McBride has been a volunteer fire fighter for three years, and that experience helped him get a job with the IHRA Drag Racing Track Rescue organization. Headquartered in Sarasota, Fla., the group is a private fire/rescue organization dedicated solely to motorsports safety.
The rescue group is headed by Craig Clarke, who came to one of the IHRA events last April at the dragway and sent McBride an application after he said was interested in the job.
Clarke notified McBride he was selected to join the Track Rescue group. McBride will begin working on March 6 at the Mardi Gras Nationals in Baton Rouge, La.
“I’m very excited about it, and I think I’m going to enjoy doing it when I go down there,” McBride.
Wright said she is proud of her son’s accomplishments.
“I really think this a great opportunity,” Wright said. “A lot of young men his age don’t get this type of opportunity in this day and time. This is something that’s positive and I believe he will go real far.”
McBride said the job will take him across the county this summer. He will be working events in Oklahoma, Kansas, Michigan, New Hampshire, Maryland, as well as, some races in Rockingham.
Traveling out-of-state is not new for McBride. He did that last summer when he worked with Rosberg Motorsports of Rockingham and driver Dick Rosberg.
“I went with him to different places like Idaho, New Jersey and Florida,” McBride recalled. “After he would drive the car, he would allow me to drive it to the pit.”
Getting behind the wheel of a dragster is something McBride says he likes doing. McBride’s uncle, Bert, first got him interested in drag racing. McBride works Monday through Friday at his uncle’s Derby Custom Paint and Body Shop.
“My uncle was racing when I was little, he had a car and he would he would let me ride and drive with him,” McBride said. “He really got me intrigued about it.”
Besides all of the other work McBride does around the drag strip, he also drag races part-time and is the owner of a 1972 Nova, which he purchased for $1,500 last year from Johnny Woolard from Moore County. Woolard sold the car to McBride after believing the transmission had given away.
“My dad found out about him selling it, let me know and I went over to talk to him about it,” McBride said. “A couple weeks later, I bought it from him. The transmission wasn’t really messed up, but the case on it was. We had an old case at my uncle’s shop, so we fixed it and put it on the car. We had a motor there and we put that into the car as well. I raced it twice last year, and I finished runner-up in one race. But it’s ready to go. All I got to do is change the oil and the transmission fluid.”

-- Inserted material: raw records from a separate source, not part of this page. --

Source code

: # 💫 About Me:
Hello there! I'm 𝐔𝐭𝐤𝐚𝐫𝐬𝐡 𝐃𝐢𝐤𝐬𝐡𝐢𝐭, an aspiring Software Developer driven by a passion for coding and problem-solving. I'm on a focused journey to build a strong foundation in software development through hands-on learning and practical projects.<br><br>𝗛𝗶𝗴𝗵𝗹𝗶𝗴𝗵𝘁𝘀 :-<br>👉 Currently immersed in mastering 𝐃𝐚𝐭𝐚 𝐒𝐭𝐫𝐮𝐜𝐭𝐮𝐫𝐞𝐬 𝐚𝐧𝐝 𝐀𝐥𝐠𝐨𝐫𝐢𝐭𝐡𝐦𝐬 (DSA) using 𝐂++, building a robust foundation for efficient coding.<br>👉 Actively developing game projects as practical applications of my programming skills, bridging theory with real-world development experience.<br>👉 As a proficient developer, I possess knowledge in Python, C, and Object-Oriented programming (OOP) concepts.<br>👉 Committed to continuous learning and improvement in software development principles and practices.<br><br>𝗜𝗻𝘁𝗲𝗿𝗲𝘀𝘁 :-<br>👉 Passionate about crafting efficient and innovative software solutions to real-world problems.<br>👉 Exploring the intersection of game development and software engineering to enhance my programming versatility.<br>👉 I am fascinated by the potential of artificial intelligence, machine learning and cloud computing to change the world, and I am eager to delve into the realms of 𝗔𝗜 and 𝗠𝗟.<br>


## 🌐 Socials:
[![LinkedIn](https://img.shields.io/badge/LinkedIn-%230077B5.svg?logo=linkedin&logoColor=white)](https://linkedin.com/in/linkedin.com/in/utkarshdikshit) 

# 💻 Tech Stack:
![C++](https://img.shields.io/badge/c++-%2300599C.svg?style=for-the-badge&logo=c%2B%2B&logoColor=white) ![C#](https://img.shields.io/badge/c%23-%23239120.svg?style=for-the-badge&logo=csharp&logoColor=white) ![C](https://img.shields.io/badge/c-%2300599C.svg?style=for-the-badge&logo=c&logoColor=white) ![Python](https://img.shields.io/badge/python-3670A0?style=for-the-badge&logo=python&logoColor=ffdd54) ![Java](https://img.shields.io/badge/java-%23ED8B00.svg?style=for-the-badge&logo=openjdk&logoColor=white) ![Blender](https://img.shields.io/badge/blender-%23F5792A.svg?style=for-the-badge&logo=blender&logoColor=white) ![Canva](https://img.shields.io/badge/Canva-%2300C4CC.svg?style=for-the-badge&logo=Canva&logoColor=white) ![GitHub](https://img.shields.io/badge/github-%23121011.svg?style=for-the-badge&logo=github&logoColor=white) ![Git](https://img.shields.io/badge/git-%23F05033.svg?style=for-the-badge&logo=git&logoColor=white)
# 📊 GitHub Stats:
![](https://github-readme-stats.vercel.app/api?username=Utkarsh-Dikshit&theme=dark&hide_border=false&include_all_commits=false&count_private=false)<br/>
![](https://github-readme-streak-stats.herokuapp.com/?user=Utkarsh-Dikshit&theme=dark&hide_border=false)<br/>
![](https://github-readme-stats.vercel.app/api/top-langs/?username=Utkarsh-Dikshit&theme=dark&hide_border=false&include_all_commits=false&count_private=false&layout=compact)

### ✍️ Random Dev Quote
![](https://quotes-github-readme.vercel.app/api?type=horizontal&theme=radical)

McBride said he plans to race at the Rockingham Dragway’s Memorial Iron Man Bracket Races over Memorial Day weekend.
McBride hasn’t forgotten about school and is the midst of working on a big senior project, which involves building a road cage for his mother truck she plans race in.
With school, two jobs and about to start work another one, McBride doesn’t seem to have much time for social activities. But McBride has no problem with staying busy.
“I do some things, but I don’t mind working,” McBride said. “Most teenagers don’t want to work now. They just want to sit around and do nothing.”
McBride hopes his upcoming involvement with track rescue will be a stepping stone to reach his future goal.
“I would like to work in the safety department in NHRA, which is a step higher than the IHRA,” McBride said. “I wouldn’t mind doing rescue and racing. Right now, I’m happy to get my foot in the door and see how this goes.”